Power: Only in Politics, Not in Homes!

By: Subhadeep Bhattacharjee

I was born in a power surplus state. Childhood visits to relatives in South Assam would involve mocking them for regular power cuts. Since Meghalaya exported power in those days we could wear the crown of charity on our heads.  If that wasn't enough the road conditions there would arm us in our debates. After enjoying almost three decades of rains in the ‘Abode of Clouds’, I am on the receiving end from my relatives in South Assam. Jokes apart we are just taking giant strides towards becoming a failed state – power shortage, poor roads, and pathetic civic infrastructure, what is there for us to be proud of? We might soon have to prefix ‘erstwhile’ before ‘Scotland of the East’.

This is a result of the lack of vision and foresights of our leaders. Power demand always goes north and thus the government should have planned for this demand long in advance. Blaming Mother Nature for lack of rains is brushing the issue under carpet. Only a fraction of our demand is met through these hydroelectric projects and bulk of our requirement is purchased from outside over which the state has defaulted payments for months. The same MECL doesn't resist from sending us a ‘red bill’ if we default on a single month’s payment!

But how on earth do we even dream of having a visionary leadership in our state. In most parts of the last decade the Chief Minister irrespective of the person who has occupied the chair has been fire fighting within the government. Every day has been spent in trying to keep the members of the ruling party and coalition partners happy. In 42 years since statehood we have had 25 different governments and that would imply almost one year and seven months for each Chief Minister’s tenure. Compare this to Tripura which is a power surplus state and has had 10 governments in the last 52 years.
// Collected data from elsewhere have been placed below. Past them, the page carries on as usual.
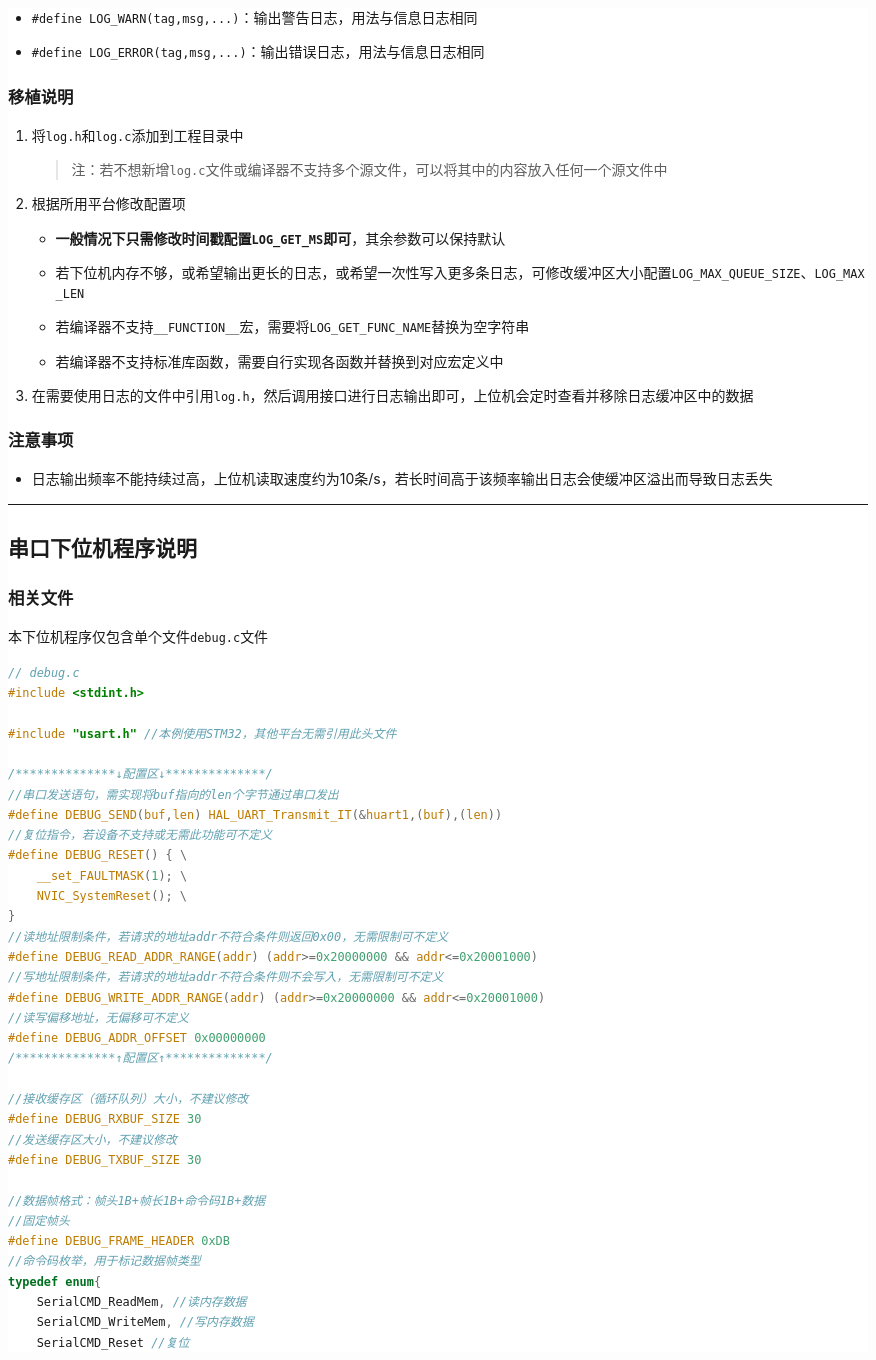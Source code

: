 * `#define LOG_WARN(tag,msg,...)`：输出警告日志，用法与信息日志相同

* `#define LOG_ERROR(tag,msg,...)`：输出错误日志，用法与信息日志相同

### 移植说明

1. 将`log.h`和`log.c`添加到工程目录中

    > 注：若不想新增`log.c`文件或编译器不支持多个源文件，可以将其中的内容放入任何一个源文件中

2. 根据所用平台修改配置项

    * **一般情况下只需修改时间戳配置`LOG_GET_MS`即可**，其余参数可以保持默认

    * 若下位机内存不够，或希望输出更长的日志，或希望一次性写入更多条日志，可修改缓冲区大小配置`LOG_MAX_QUEUE_SIZE`、`LOG_MAX_LEN`

    * 若编译器不支持`__FUNCTION__`宏，需要将`LOG_GET_FUNC_NAME`替换为空字符串

    * 若编译器不支持标准库函数，需要自行实现各函数并替换到对应宏定义中

3. 在需要使用日志的文件中引用`log.h`，然后调用接口进行日志输出即可，上位机会定时查看并移除日志缓冲区中的数据

### 注意事项

* 日志输出频率不能持续过高，上位机读取速度约为10条/s，若长时间高于该频率输出日志会使缓冲区溢出而导致日志丢失

---

## 串口下位机程序说明

### 相关文件

本下位机程序仅包含单个文件`debug.c`文件
```c
// debug.c
#include <stdint.h>

#include "usart.h" //本例使用STM32，其他平台无需引用此头文件

/**************↓配置区↓**************/
//串口发送语句，需实现将buf指向的len个字节通过串口发出
#define DEBUG_SEND(buf,len) HAL_UART_Transmit_IT(&huart1,(buf),(len))
//复位指令，若设备不支持或无需此功能可不定义
#define DEBUG_RESET() { \
	__set_FAULTMASK(1); \
	NVIC_SystemReset(); \
}
//读地址限制条件，若请求的地址addr不符合条件则返回0x00，无需限制可不定义
#define DEBUG_READ_ADDR_RANGE(addr) (addr>=0x20000000 && addr<=0x20001000)
//写地址限制条件，若请求的地址addr不符合条件则不会写入，无需限制可不定义
#define DEBUG_WRITE_ADDR_RANGE(addr) (addr>=0x20000000 && addr<=0x20001000)
//读写偏移地址，无偏移可不定义
#define DEBUG_ADDR_OFFSET 0x00000000
/**************↑配置区↑**************/

//接收缓存区（循环队列）大小，不建议修改
#define DEBUG_RXBUF_SIZE 30
//发送缓存区大小，不建议修改
#define DEBUG_TXBUF_SIZE 30

//数据帧格式：帧头1B+帧长1B+命令码1B+数据
//固定帧头
#define DEBUG_FRAME_HEADER 0xDB
//命令码枚举，用于标记数据帧类型
typedef enum{
	SerialCMD_ReadMem, //读内存数据
	SerialCMD_WriteMem, //写内存数据
	SerialCMD_Reset //复位
```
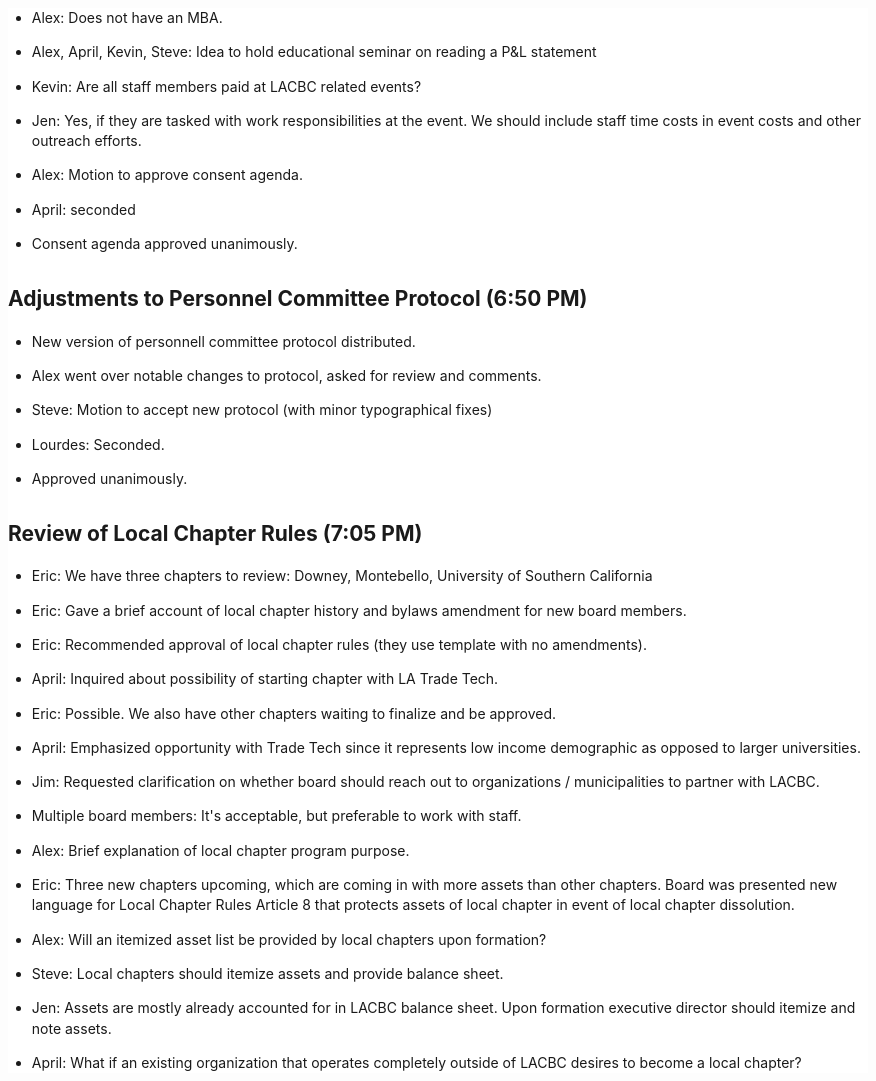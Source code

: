 - Alex: Does not have an MBA.

- Alex, April, Kevin, Steve: Idea to hold educational seminar on reading a P&L statement

- Kevin: Are all staff members paid at LACBC related events?

- Jen: Yes, if they are tasked with work responsibilities at the event.  We should include staff time costs in event costs and other outreach efforts.

- Alex: Motion to approve consent agenda.

- April: seconded

- Consent agenda approved unanimously.

## Adjustments to Personnel Committee Protocol (6:50 PM)

- New version of personnell committee protocol distributed.

- Alex went over notable changes to protocol, asked for review and comments.

- Steve: Motion to accept new protocol (with minor typographical fixes)

- Lourdes: Seconded.

- Approved unanimously.

## Review of Local Chapter Rules (7:05 PM)

- Eric:  We have three chapters to review: Downey, Montebello, University of Southern California

- Eric: Gave a brief account of local chapter history and bylaws amendment for new board members.

- Eric: Recommended approval of local chapter rules (they use template with no amendments).

- April: Inquired about possibility of starting chapter with LA Trade Tech.

- Eric: Possible.  We also have other chapters waiting to finalize and be approved.

- April: Emphasized opportunity with Trade Tech since it represents low income demographic as opposed to larger universities.

- Jim: Requested clarification on whether board should reach out to organizations / municipalities to partner with LACBC.

- Multiple board members: It's acceptable, but preferable to work with staff.

- Alex: Brief explanation of local chapter program purpose.

- Eric: Three new chapters upcoming, which are coming in with more assets than other chapters.  Board was presented new language for Local Chapter Rules Article 8 that protects assets of local chapter in event of local chapter dissolution.

- Alex: Will an itemized asset list be provided by local chapters upon formation?

- Steve: Local chapters should itemize assets and provide balance sheet.

- Jen: Assets are mostly already accounted for in LACBC balance sheet.  Upon formation executive director should itemize and note assets.

- April: What if an existing organization that operates completely outside of LACBC desires to become a local chapter?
It is not only in the power sector that we have failed. In the next few years we might also face acute shortage of water. Cherrapunji and Mawsynram enjoy the distinction of being the wettest places on earth. Isn't it the biggest irony that these places face acute shortage of water during the winters? Even the almighty would laugh at us. Why haven’t we been able to harvest water?  Valleys can easily be turned into lakes and reservoirs which not only store water but allow us to generate electricity. The least that is spoken about our National Highways, State Highways and City Road the better it is. What a sorry state we have walked ourselves into.

In the recent past the NGOs have be at logger hands with the state government over implementation of Inner Line Permit to prevent influx of outsiders into the state. They can perhaps relax, if the government continues to maintain the status quo on development of infrastructure there would be no need for such measures! But hang on; we need not worry about all these issues. Our leaders can easily knock the doors of the centre and get a bailout package to pay their dues and purchase power. No one would ever be held accountable for the misery that we have suffered.